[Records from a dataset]

━━━━━━━━━━

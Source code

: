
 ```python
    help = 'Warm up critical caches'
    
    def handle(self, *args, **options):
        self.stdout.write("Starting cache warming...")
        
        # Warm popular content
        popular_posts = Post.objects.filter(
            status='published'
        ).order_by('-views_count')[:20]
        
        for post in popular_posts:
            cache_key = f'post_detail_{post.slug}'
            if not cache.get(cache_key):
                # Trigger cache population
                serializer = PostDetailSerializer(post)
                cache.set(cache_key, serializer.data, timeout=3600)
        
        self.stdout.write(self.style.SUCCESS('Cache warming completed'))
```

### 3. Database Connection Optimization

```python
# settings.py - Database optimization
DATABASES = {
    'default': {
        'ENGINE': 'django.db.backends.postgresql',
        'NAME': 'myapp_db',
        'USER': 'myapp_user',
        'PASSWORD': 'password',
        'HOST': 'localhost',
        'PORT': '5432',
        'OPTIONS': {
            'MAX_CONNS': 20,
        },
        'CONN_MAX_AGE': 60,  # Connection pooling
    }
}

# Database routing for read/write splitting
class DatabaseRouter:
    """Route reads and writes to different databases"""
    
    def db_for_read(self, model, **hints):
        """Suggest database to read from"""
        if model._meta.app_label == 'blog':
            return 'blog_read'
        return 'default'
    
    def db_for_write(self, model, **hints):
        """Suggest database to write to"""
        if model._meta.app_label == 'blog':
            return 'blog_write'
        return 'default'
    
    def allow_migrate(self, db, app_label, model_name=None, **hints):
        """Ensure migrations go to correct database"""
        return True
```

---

━━━━━━━━━━

Lines in the data that hold "return" must be located and copied.

:: Answer ::
            return 'blog_read'
        return 'default'
            return 'blog_write'
        return 'default'
        return True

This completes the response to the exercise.